Problem statement:
Every line of the listing below should be written out exactly, minus its pictures.

====

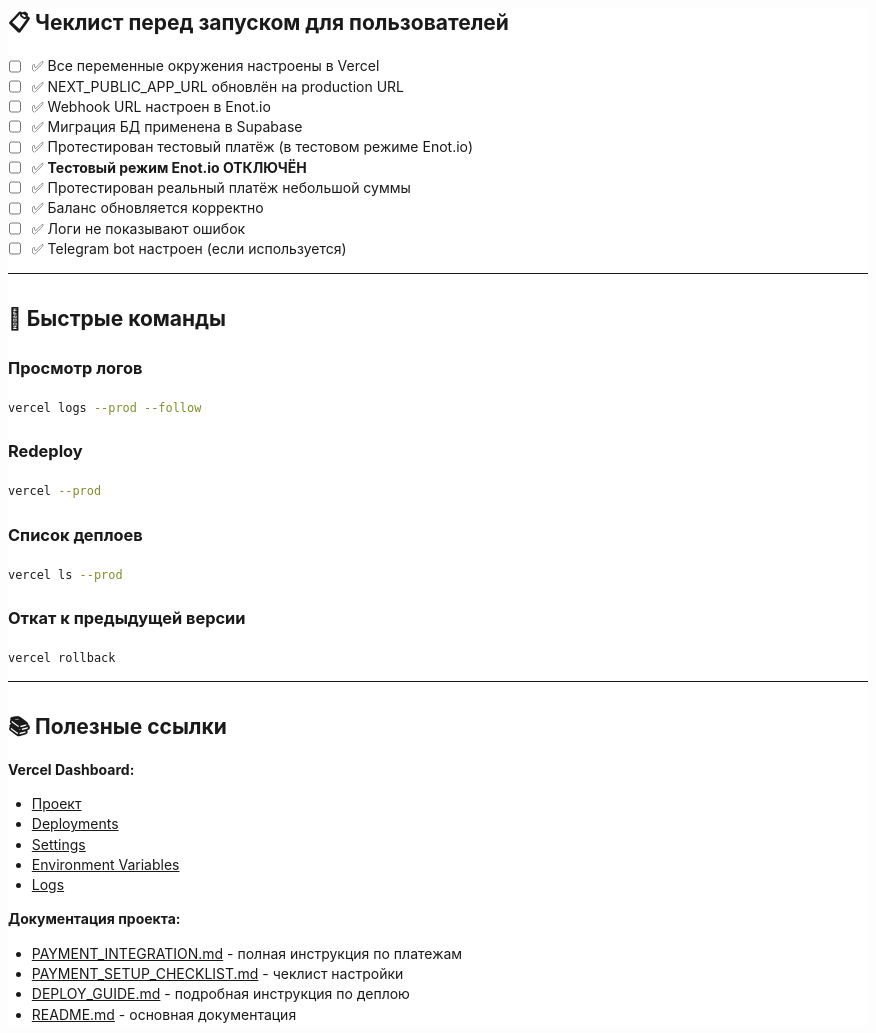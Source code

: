 ## 📋 Чеклист перед запуском для пользователей

- [ ] ✅ Все переменные окружения настроены в Vercel
- [ ] ✅ NEXT_PUBLIC_APP_URL обновлён на production URL
- [ ] ✅ Webhook URL настроен в Enot.io
- [ ] ✅ Миграция БД применена в Supabase
- [ ] ✅ Протестирован тестовый платёж (в тестовом режиме Enot.io)
- [ ] ✅ **Тестовый режим Enot.io ОТКЛЮЧЁН**
- [ ] ✅ Протестирован реальный платёж небольшой суммы
- [ ] ✅ Баланс обновляется корректно
- [ ] ✅ Логи не показывают ошибок
- [ ] ✅ Telegram bot настроен (если используется)

---

## 🎯 Быстрые команды

### Просмотр логов
```bash
vercel logs --prod --follow
```

### Redeploy
```bash
vercel --prod
```

### Список деплоев
```bash
vercel ls --prod
```

### Откат к предыдущей версии
```bash
vercel rollback
```

---

## 📚 Полезные ссылки

**Vercel Dashboard:**
- [Проект](https://vercel.com/outtime/outliviondashboard)
- [Deployments](https://vercel.com/outtime/outliviondashboard/deployments)
- [Settings](https://vercel.com/outtime/outliviondashboard/settings)
- [Environment Variables](https://vercel.com/outtime/outliviondashboard/settings/environment-variables)
- [Logs](https://vercel.com/outtime/outliviondashboard/deployments)

**Документация проекта:**
- [PAYMENT_INTEGRATION.md](./PAYMENT_INTEGRATION.md) - полная инструкция по платежам
- [PAYMENT_SETUP_CHECKLIST.md](./PAYMENT_SETUP_CHECKLIST.md) - чеклист настройки
- [DEPLOY_GUIDE.md](./DEPLOY_GUIDE.md) - подробная инструкция по деплою
- [README.md](./README.md) - основная документация
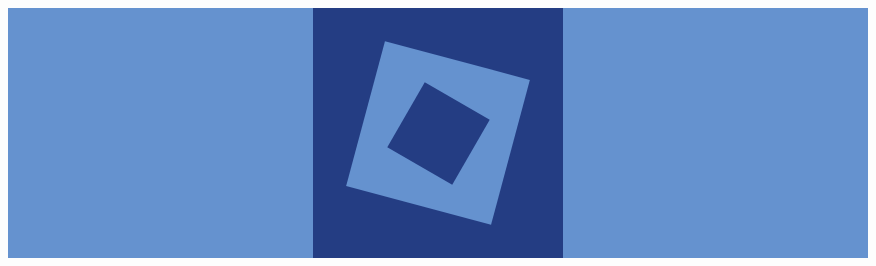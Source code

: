 <div></div>
<div></div>
<div></div>
<style>
  body {
    background: #6592CF;
    display: flex;
    align-items: center;
    justify-content: center;
  }
  div:nth-child(1) {
    width: 250px;
    height: 250px;
    background: #243D83;
  }
  div:nth-child(2){
    width: 150px;
    height: 150px;
    background: #6592CF;
    rotate: 15deg;
    position: absolute;
  }
  div:nth-child(3) {
    position: absolute;
    width: 75px;
    height: 75px;
    background: #243D83;
    rotate: 30deg;
  }
</style>
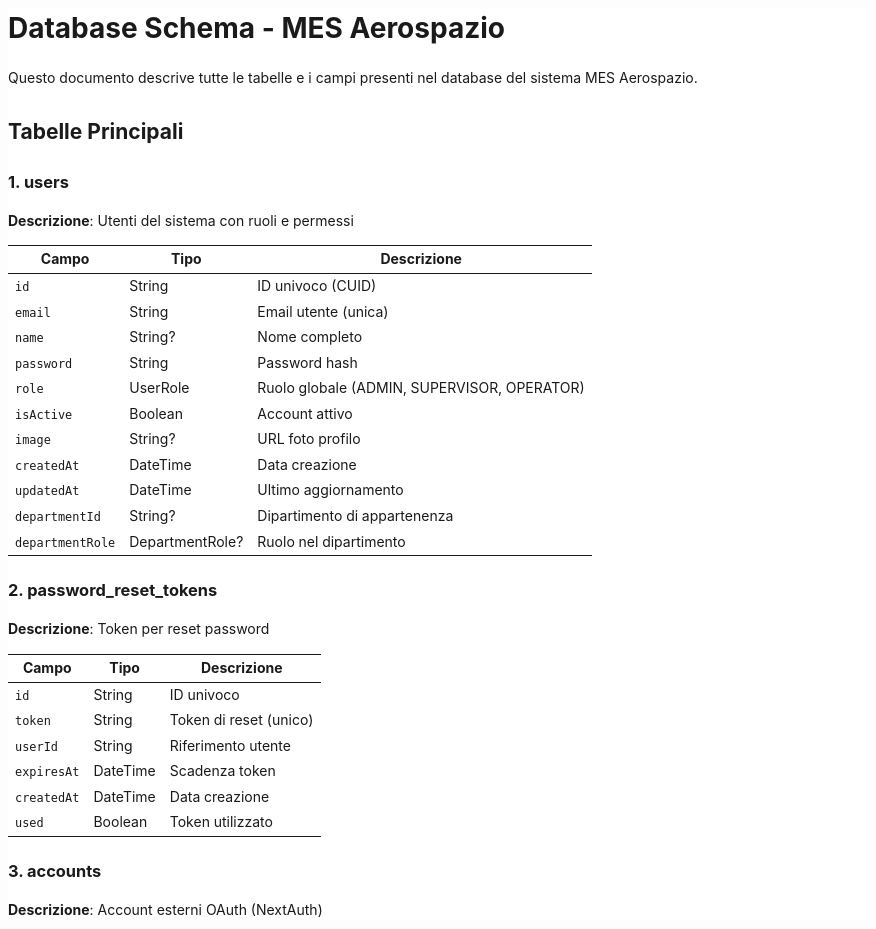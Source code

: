 # Database Schema - MES Aerospazio

Questo documento descrive tutte le tabelle e i campi presenti nel database del sistema MES Aerospazio.

## Tabelle Principali

### 1. users
**Descrizione**: Utenti del sistema con ruoli e permessi

| Campo | Tipo | Descrizione |
|-------|------|-------------|
| `id` | String | ID univoco (CUID) |
| `email` | String | Email utente (unica) |
| `name` | String? | Nome completo |
| `password` | String | Password hash |
| `role` | UserRole | Ruolo globale (ADMIN, SUPERVISOR, OPERATOR) |
| `isActive` | Boolean | Account attivo |
| `image` | String? | URL foto profilo |
| `createdAt` | DateTime | Data creazione |
| `updatedAt` | DateTime | Ultimo aggiornamento |
| `departmentId` | String? | Dipartimento di appartenenza |
| `departmentRole` | DepartmentRole? | Ruolo nel dipartimento |

### 2. password_reset_tokens
**Descrizione**: Token per reset password

| Campo | Tipo | Descrizione |
|-------|------|-------------|
| `id` | String | ID univoco |
| `token` | String | Token di reset (unico) |
| `userId` | String | Riferimento utente |
| `expiresAt` | DateTime | Scadenza token |
| `createdAt` | DateTime | Data creazione |
| `used` | Boolean | Token utilizzato |

### 3. accounts
**Descrizione**: Account esterni OAuth (NextAuth)
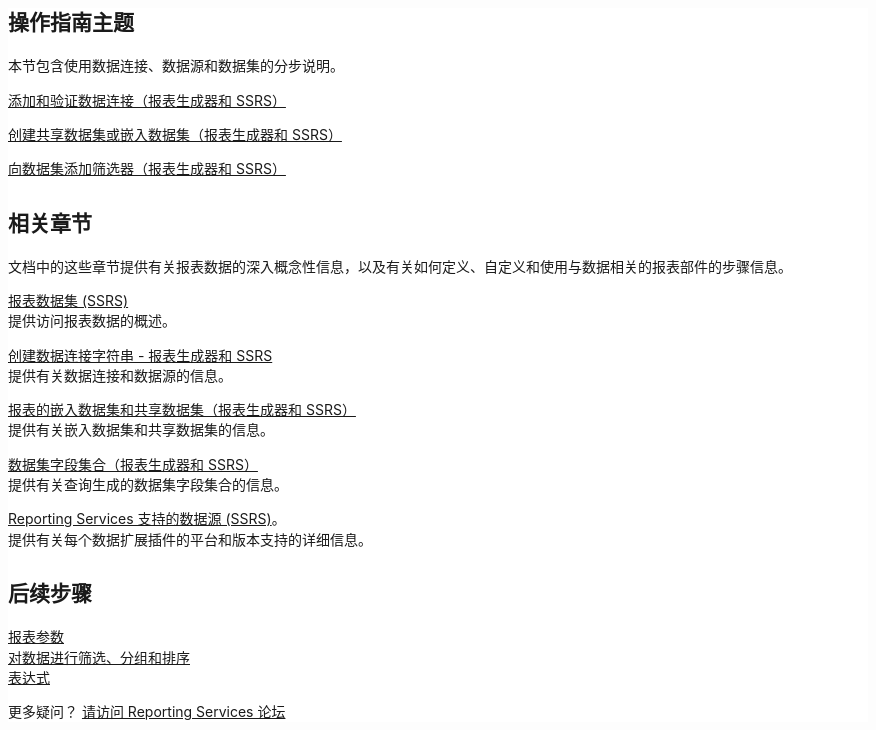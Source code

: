   
##  <a name="how-to-topics"></a><a name="HowTo"></a> 操作指南主题  
 本节包含使用数据连接、数据源和数据集的分步说明。  
  
 [添加和验证数据连接（报表生成器和 SSRS）](../../reporting-services/report-data/add-and-verify-a-data-connection-report-builder-and-ssrs.md)  
  
 [创建共享数据集或嵌入数据集（报表生成器和 SSRS）](../../reporting-services/report-data/create-a-shared-dataset-or-embedded-dataset-report-builder-and-ssrs.md)  
  
 [向数据集添加筛选器（报表生成器和 SSRS）](../../reporting-services/report-data/add-a-filter-to-a-dataset-report-builder-and-ssrs.md)  
  
  
##  <a name="related-sections"></a><a name="Related"></a> 相关章节  
 文档中的这些章节提供有关报表数据的深入概念性信息，以及有关如何定义、自定义和使用与数据相关的报表部件的步骤信息。  
  
 [报表数据集 (SSRS)](../../reporting-services/report-data/report-datasets-ssrs.md)  
 提供访问报表数据的概述。  
  
 [创建数据连接字符串 - 报表生成器和 SSRS](../../reporting-services/report-data/data-connections-data-sources-and-connection-strings-report-builder-and-ssrs.md)  
 提供有关数据连接和数据源的信息。  
  
 [报表的嵌入数据集和共享数据集（报表生成器和 SSRS）](../../reporting-services/report-data/report-embedded-datasets-and-shared-datasets-report-builder-and-ssrs.md)  
 提供有关嵌入数据集和共享数据集的信息。  
  
 [数据集字段集合（报表生成器和 SSRS）](../../reporting-services/report-data/dataset-fields-collection-report-builder-and-ssrs.md)  
 提供有关查询生成的数据集字段集合的信息。  
  
 [Reporting Services 支持的数据源 &#40;SSRS&#41;](../../reporting-services/report-data/data-sources-supported-by-reporting-services-ssrs.md)。  
 提供有关每个数据扩展插件的平台和版本支持的详细信息。  

## <a name="next-steps"></a>后续步骤

[报表参数](../../reporting-services/report-design/report-parameters-report-builder-and-report-designer.md)   
[对数据进行筛选、分组和排序](../../reporting-services/report-design/filter-group-and-sort-data-report-builder-and-ssrs.md)   
[表达式](../../reporting-services/report-design/expressions-report-builder-and-ssrs.md)  

更多疑问？ [请访问 Reporting Services 论坛](https://go.microsoft.com/fwlink/?LinkId=620231)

====

Completed exercise:
Source code

: ## 📋 Чеклист перед запуском для пользователей

- [ ] ✅ Все переменные окружения настроены в Vercel
- [ ] ✅ NEXT_PUBLIC_APP_URL обновлён на production URL
- [ ] ✅ Webhook URL настроен в Enot.io
- [ ] ✅ Миграция БД применена в Supabase
- [ ] ✅ Протестирован тестовый платёж (в тестовом режиме Enot.io)
- [ ] ✅ **Тестовый режим Enot.io ОТКЛЮЧЁН**
- [ ] ✅ Протестирован реальный платёж небольшой суммы
- [ ] ✅ Баланс обновляется корректно
- [ ] ✅ Логи не показывают ошибок
- [ ] ✅ Telegram bot настроен (если используется)

---

## 🎯 Быстрые команды

### Просмотр логов
```bash
vercel logs --prod --follow
```

### Redeploy
```bash
vercel --prod
```

### Список деплоев
```bash
vercel ls --prod
```

### Откат к предыдущей версии
```bash
vercel rollback
```

---

## 📚 Полезные ссылки

**Vercel Dashboard:**
- [Проект](https://vercel.com/outtime/outliviondashboard)
- [Deployments](https://vercel.com/outtime/outliviondashboard/deployments)
- [Settings](https://vercel.com/outtime/outliviondashboard/settings)
- [Environment Variables](https://vercel.com/outtime/outliviondashboard/settings/environment-variables)
- [Logs](https://vercel.com/outtime/outliviondashboard/deployments)

**Документация проекта:**
- [PAYMENT_INTEGRATION.md](./PAYMENT_INTEGRATION.md) - полная инструкция по платежам
- [PAYMENT_SETUP_CHECKLIST.md](./PAYMENT_SETUP_CHECKLIST.md) - чеклист настройки
- [DEPLOY_GUIDE.md](./DEPLOY_GUIDE.md) - подробная инструкция по деплою
- [README.md](./README.md) - основная документация
Source code

: <div></div>
<div></div>
<div></div>
<style>
  body {
    background: #6592CF;
    display: flex;
    align-items: center;
    justify-content: center;
  }
  div:nth-child(1) {
    width: 250px;
    height: 250px;
    background: #243D83;
  }
  div:nth-child(2){
    width: 150px;
    height: 150px;
    background: #6592CF;
    rotate: 15deg;
    position: absolute;
  }
  div:nth-child(3) {
    position: absolute;
    width: 75px;
    height: 75px;
    background: #243D83;
    rotate: 30deg;
  }
</style>
Source code

: # Database Schema - MES Aerospazio

Questo documento descrive tutte le tabelle e i campi presenti nel database del sistema MES Aerospazio.

## Tabelle Principali

### 1. users
**Descrizione**: Utenti del sistema con ruoli e permessi

| Campo | Tipo | Descrizione |
|-------|------|-------------|
| `id` | String | ID univoco (CUID) |
| `email` | String | Email utente (unica) |
| `name` | String? | Nome completo |
| `password` | String | Password hash |
| `role` | UserRole | Ruolo globale (ADMIN, SUPERVISOR, OPERATOR) |
| `isActive` | Boolean | Account attivo |
| `image` | String? | URL foto profilo |
| `createdAt` | DateTime | Data creazione |
| `updatedAt` | DateTime | Ultimo aggiornamento |
| `departmentId` | String? | Dipartimento di appartenenza |
| `departmentRole` | DepartmentRole? | Ruolo nel dipartimento |

### 2. password_reset_tokens
**Descrizione**: Token per reset password

| Campo | Tipo | Descrizione |
|-------|------|-------------|
| `id` | String | ID univoco |
| `token` | String | Token di reset (unico) |
| `userId` | String | Riferimento utente |
| `expiresAt` | DateTime | Scadenza token |
| `createdAt` | DateTime | Data creazione |
| `used` | Boolean | Token utilizzato |

### 3. accounts
**Descrizione**: Account esterni OAuth (NextAuth)
Source code

:   
##  <a name="how-to-topics"></a><a name="HowTo"></a> 操作指南主题  
 本节包含使用数据连接、数据源和数据集的分步说明。  
  
 [添加和验证数据连接（报表生成器和 SSRS）](../../reporting-services/report-data/add-and-verify-a-data-connection-report-builder-and-ssrs.md)  
  
 [创建共享数据集或嵌入数据集（报表生成器和 SSRS）](../../reporting-services/report-data/create-a-shared-dataset-or-embedded-dataset-report-builder-and-ssrs.md)  
  
 [向数据集添加筛选器（报表生成器和 SSRS）](../../reporting-services/report-data/add-a-filter-to-a-dataset-report-builder-and-ssrs.md)  
  
  
##  <a name="related-sections"></a><a name="Related"></a> 相关章节  
 文档中的这些章节提供有关报表数据的深入概念性信息，以及有关如何定义、自定义和使用与数据相关的报表部件的步骤信息。  
  
 [报表数据集 (SSRS)](../../reporting-services/report-data/report-datasets-ssrs.md)  
 提供访问报表数据的概述。  
  
 [创建数据连接字符串 - 报表生成器和 SSRS](../../reporting-services/report-data/data-connections-data-sources-and-connection-strings-report-builder-and-ssrs.md)  
 提供有关数据连接和数据源的信息。  
  
 [报表的嵌入数据集和共享数据集（报表生成器和 SSRS）](../../reporting-services/report-data/report-embedded-datasets-and-shared-datasets-report-builder-and-ssrs.md)  
 提供有关嵌入数据集和共享数据集的信息。  
  
 [数据集字段集合（报表生成器和 SSRS）](../../reporting-services/report-data/dataset-fields-collection-report-builder-and-ssrs.md)  
 提供有关查询生成的数据集字段集合的信息。  
  
 [Reporting Services 支持的数据源 &#40;SSRS&#41;](../../reporting-services/report-data/data-sources-supported-by-reporting-services-ssrs.md)。  
 提供有关每个数据扩展插件的平台和版本支持的详细信息。  

## <a name="next-steps"></a>后续步骤

[报表参数](../../reporting-services/report-design/report-parameters-report-builder-and-report-designer.md)   
[对数据进行筛选、分组和排序](../../reporting-services/report-design/filter-group-and-sort-data-report-builder-and-ssrs.md)   
[表达式](../../reporting-services/report-design/expressions-report-builder-and-ssrs.md)  

更多疑问？ [请访问 Reporting Services 论坛](https://go.microsoft.com/fwlink/?LinkId=620231)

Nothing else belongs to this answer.